**EXERCISE PROMPT**
Transcribe the data underneath exactly. No images belong in your version.

**RECORDED DATA**
== Segment start ==
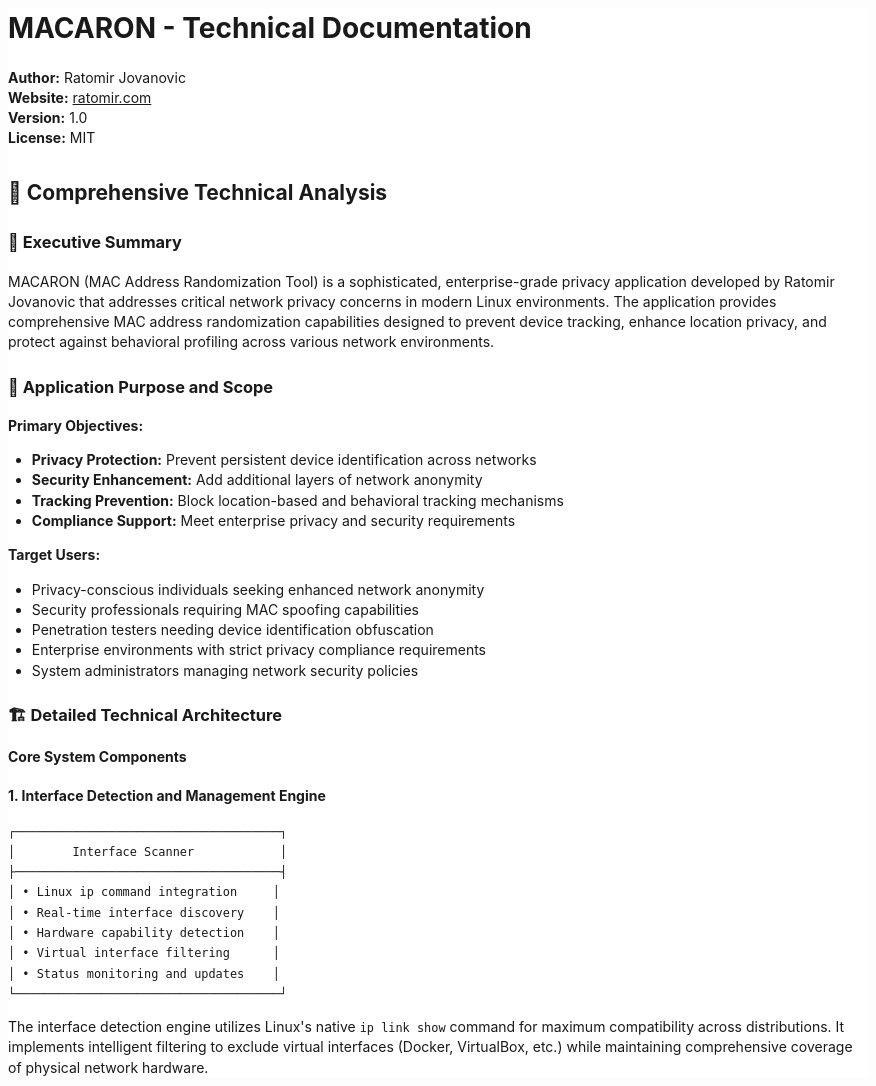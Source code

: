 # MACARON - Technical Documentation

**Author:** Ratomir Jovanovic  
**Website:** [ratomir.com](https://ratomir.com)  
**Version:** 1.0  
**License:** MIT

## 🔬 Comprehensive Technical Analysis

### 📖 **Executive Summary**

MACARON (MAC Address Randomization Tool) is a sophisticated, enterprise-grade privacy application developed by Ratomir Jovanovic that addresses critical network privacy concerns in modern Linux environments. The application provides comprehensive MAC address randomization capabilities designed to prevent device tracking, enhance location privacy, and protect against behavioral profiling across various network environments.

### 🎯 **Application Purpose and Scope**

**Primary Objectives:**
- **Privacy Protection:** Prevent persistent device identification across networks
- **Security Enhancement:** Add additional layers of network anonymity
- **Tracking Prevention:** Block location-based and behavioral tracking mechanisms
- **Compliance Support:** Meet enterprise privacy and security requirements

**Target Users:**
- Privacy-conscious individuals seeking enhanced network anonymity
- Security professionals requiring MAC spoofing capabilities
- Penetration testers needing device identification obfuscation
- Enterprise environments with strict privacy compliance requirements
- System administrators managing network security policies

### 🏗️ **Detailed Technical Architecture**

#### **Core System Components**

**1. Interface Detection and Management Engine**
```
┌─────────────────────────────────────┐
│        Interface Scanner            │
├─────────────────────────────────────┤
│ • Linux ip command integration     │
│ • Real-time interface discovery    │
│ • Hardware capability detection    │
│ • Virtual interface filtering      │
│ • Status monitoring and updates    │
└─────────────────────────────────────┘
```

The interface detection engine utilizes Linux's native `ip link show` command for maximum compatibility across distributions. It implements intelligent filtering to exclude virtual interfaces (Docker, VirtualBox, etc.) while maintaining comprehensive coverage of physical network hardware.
== Segment end ==
**YOUR RESPONSE**
Source code

: # MACARON - Technical Documentation

**Author:** Ratomir Jovanovic  
**Website:** [ratomir.com](https://ratomir.com)  
**Version:** 1.0  
**License:** MIT

## 🔬 Comprehensive Technical Analysis

### 📖 **Executive Summary**

MACARON (MAC Address Randomization Tool) is a sophisticated, enterprise-grade privacy application developed by Ratomir Jovanovic that addresses critical network privacy concerns in modern Linux environments. The application provides comprehensive MAC address randomization capabilities designed to prevent device tracking, enhance location privacy, and protect against behavioral profiling across various network environments.

### 🎯 **Application Purpose and Scope**

**Primary Objectives:**
- **Privacy Protection:** Prevent persistent device identification across networks
- **Security Enhancement:** Add additional layers of network anonymity
- **Tracking Prevention:** Block location-based and behavioral tracking mechanisms
- **Compliance Support:** Meet enterprise privacy and security requirements

**Target Users:**
- Privacy-conscious individuals seeking enhanced network anonymity
- Security professionals requiring MAC spoofing capabilities
- Penetration testers needing device identification obfuscation
- Enterprise environments with strict privacy compliance requirements
- System administrators managing network security policies

### 🏗️ **Detailed Technical Architecture**

#### **Core System Components**

**1. Interface Detection and Management Engine**
```
┌─────────────────────────────────────┐
│        Interface Scanner            │
├─────────────────────────────────────┤
│ • Linux ip command integration     │
│ • Real-time interface discovery    │
│ • Hardware capability detection    │
│ • Virtual interface filtering      │
│ • Status monitoring and updates    │
└─────────────────────────────────────┘
```

The interface detection engine utilizes Linux's native `ip link show` command for maximum compatibility across distributions. It implements intelligent filtering to exclude virtual interfaces (Docker, VirtualBox, etc.) while maintaining comprehensive coverage of physical network hardware.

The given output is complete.